Every record needs to be restated word for word.

===== Data records =====

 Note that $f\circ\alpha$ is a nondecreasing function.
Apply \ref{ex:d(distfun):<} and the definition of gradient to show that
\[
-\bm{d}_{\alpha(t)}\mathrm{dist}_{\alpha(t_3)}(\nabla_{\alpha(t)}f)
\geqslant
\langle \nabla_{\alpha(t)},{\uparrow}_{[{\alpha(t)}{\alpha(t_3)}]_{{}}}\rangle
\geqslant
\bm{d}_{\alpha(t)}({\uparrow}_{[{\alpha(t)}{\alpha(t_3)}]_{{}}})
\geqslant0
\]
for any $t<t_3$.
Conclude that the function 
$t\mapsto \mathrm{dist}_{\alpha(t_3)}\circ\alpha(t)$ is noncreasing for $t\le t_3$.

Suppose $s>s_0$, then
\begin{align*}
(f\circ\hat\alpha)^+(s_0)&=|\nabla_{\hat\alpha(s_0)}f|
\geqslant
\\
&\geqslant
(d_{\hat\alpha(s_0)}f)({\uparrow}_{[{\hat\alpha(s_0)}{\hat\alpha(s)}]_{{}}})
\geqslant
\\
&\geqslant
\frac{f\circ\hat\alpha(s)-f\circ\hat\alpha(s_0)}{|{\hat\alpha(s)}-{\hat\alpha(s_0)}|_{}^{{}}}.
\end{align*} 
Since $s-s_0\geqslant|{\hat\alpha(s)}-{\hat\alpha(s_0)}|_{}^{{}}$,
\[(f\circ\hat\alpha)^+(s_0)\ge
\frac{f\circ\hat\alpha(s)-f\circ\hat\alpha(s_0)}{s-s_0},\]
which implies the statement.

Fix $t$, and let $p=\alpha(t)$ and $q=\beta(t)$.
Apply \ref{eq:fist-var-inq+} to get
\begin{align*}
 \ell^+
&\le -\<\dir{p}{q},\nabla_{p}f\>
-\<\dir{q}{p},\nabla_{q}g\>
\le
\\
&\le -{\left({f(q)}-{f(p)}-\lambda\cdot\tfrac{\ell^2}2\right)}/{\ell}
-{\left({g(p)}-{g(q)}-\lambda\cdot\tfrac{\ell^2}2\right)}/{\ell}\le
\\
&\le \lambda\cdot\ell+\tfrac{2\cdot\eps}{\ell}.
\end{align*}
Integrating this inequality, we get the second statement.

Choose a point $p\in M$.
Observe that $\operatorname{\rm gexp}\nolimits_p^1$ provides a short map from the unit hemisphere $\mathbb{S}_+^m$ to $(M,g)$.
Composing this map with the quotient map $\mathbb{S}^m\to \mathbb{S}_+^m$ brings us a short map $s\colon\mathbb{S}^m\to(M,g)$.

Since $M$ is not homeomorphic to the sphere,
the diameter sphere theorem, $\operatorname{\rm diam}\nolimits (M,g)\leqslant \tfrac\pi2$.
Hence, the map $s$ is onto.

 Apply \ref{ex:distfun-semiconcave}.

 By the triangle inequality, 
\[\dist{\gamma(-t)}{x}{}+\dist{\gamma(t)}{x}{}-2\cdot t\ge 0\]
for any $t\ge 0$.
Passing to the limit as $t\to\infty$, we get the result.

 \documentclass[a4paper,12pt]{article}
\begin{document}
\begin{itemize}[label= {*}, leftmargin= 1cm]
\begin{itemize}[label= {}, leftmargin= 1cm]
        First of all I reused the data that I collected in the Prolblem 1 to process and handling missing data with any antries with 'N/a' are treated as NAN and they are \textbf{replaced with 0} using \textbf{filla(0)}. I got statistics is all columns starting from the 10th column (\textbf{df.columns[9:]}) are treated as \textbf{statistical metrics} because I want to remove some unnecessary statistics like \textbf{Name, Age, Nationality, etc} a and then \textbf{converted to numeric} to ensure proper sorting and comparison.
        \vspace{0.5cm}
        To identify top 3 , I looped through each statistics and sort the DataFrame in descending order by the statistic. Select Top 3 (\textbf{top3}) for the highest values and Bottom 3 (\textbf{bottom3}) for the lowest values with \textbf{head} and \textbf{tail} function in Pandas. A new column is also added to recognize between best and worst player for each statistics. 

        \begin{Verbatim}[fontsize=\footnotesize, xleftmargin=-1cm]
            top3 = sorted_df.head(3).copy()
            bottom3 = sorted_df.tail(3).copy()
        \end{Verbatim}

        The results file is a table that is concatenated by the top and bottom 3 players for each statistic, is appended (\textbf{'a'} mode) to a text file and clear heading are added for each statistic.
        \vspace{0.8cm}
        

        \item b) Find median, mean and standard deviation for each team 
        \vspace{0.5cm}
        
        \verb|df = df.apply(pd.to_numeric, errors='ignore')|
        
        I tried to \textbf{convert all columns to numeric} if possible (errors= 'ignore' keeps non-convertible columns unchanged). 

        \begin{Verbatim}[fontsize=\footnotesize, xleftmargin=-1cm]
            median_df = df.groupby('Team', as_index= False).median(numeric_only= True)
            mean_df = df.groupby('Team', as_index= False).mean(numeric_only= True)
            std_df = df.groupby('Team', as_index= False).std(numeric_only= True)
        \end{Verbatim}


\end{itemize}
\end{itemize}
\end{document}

=====

■ Exercise response:
 Note that $f\circ\alpha$ is a nondecreasing function.
Apply \ref{ex:d(distfun):<} and the definition of gradient to show that
\[
-\bm{d}_{\alpha(t)}\mathrm{dist}_{\alpha(t_3)}(\nabla_{\alpha(t)}f)
\geqslant
\langle \nabla_{\alpha(t)},{\uparrow}_{[{\alpha(t)}{\alpha(t_3)}]_{{}}}\rangle
\geqslant
\bm{d}_{\alpha(t)}({\uparrow}_{[{\alpha(t)}{\alpha(t_3)}]_{{}}})
\geqslant0
\]
for any $t<t_3$.
Conclude that the function 
$t\mapsto \mathrm{dist}_{\alpha(t_3)}\circ\alpha(t)$ is noncreasing for $t\le t_3$.

Suppose $s>s_0$, then
\begin{align*}
(f\circ\hat\alpha)^+(s_0)&=|\nabla_{\hat\alpha(s_0)}f|
\geqslant
\\
&\geqslant
(d_{\hat\alpha(s_0)}f)({\uparrow}_{[{\hat\alpha(s_0)}{\hat\alpha(s)}]_{{}}})
\geqslant
\\
&\geqslant
\frac{f\circ\hat\alpha(s)-f\circ\hat\alpha(s_0)}{|{\hat\alpha(s)}-{\hat\alpha(s_0)}|_{}^{{}}}.
\end{align*} 
Since $s-s_0\geqslant|{\hat\alpha(s)}-{\hat\alpha(s_0)}|_{}^{{}}$,
\[(f\circ\hat\alpha)^+(s_0)\ge
\frac{f\circ\hat\alpha(s)-f\circ\hat\alpha(s_0)}{s-s_0},\]
which implies the statement.

Fix $t$, and let $p=\alpha(t)$ and $q=\beta(t)$.
Apply \ref{eq:fist-var-inq+} to get
\begin{align*}
 \ell^+
&\le -\<\dir{p}{q},\nabla_{p}f\>
-\<\dir{q}{p},\nabla_{q}g\>
\le
\\
&\le -{\left({f(q)}-{f(p)}-\lambda\cdot\tfrac{\ell^2}2\right)}/{\ell}
-{\left({g(p)}-{g(q)}-\lambda\cdot\tfrac{\ell^2}2\right)}/{\ell}\le
\\
&\le \lambda\cdot\ell+\tfrac{2\cdot\eps}{\ell}.
\end{align*}
Integrating this inequality, we get the second statement.

Choose a point $p\in M$.
Observe that $\operatorname{\rm gexp}\nolimits_p^1$ provides a short map from the unit hemisphere $\mathbb{S}_+^m$ to $(M,g)$.
Composing this map with the quotient map $\mathbb{S}^m\to \mathbb{S}_+^m$ brings us a short map $s\colon\mathbb{S}^m\to(M,g)$.

Since $M$ is not homeomorphic to the sphere,
the diameter sphere theorem, $\operatorname{\rm diam}\nolimits (M,g)\leqslant \tfrac\pi2$.
Hence, the map $s$ is onto.

 Apply \ref{ex:distfun-semiconcave}.

 By the triangle inequality, 
\[\dist{\gamma(-t)}{x}{}+\dist{\gamma(t)}{x}{}-2\cdot t\ge 0\]
for any $t\ge 0$.
Passing to the limit as $t\to\infty$, we get the result.

 \documentclass[a4paper,12pt]{article}
\begin{document}
\begin{itemize}[label= {*}, leftmargin= 1cm]
\begin{itemize}[label= {}, leftmargin= 1cm]
        First of all I reused the data that I collected in the Prolblem 1 to process and handling missing data with any antries with 'N/a' are treated as NAN and they are \textbf{replaced with 0} using \textbf{filla(0)}. I got statistics is all columns starting from the 10th column (\textbf{df.columns[9:]}) are treated as \textbf{statistical metrics} because I want to remove some unnecessary statistics like \textbf{Name, Age, Nationality, etc} a and then \textbf{converted to numeric} to ensure proper sorting and comparison.
        \vspace{0.5cm}
        To identify top 3 , I looped through each statistics and sort the DataFrame in descending order by the statistic. Select Top 3 (\textbf{top3}) for the highest values and Bottom 3 (\textbf{bottom3}) for the lowest values with \textbf{head} and \textbf{tail} function in Pandas. A new column is also added to recognize between best and worst player for each statistics. 

        \begin{Verbatim}[fontsize=\footnotesize, xleftmargin=-1cm]
            top3 = sorted_df.head(3).copy()
            bottom3 = sorted_df.tail(3).copy()
        \end{Verbatim}

        The results file is a table that is concatenated by the top and bottom 3 players for each statistic, is appended (\textbf{'a'} mode) to a text file and clear heading are added for each statistic.
        \vspace{0.8cm}
        

        \item b) Find median, mean and standard deviation for each team 
        \vspace{0.5cm}
        
        \verb|df = df.apply(pd.to_numeric, errors='ignore')|
        
        I tried to \textbf{convert all columns to numeric} if possible (errors= 'ignore' keeps non-convertible columns unchanged). 

        \begin{Verbatim}[fontsize=\footnotesize, xleftmargin=-1cm]
            median_df = df.groupby('Team', as_index= False).median(numeric_only= True)
            mean_df = df.groupby('Team', as_index= False).mean(numeric_only= True)
            std_df = df.groupby('Team', as_index= False).std(numeric_only= True)
        \end{Verbatim}


\end{itemize}
\end{itemize}
\end{document}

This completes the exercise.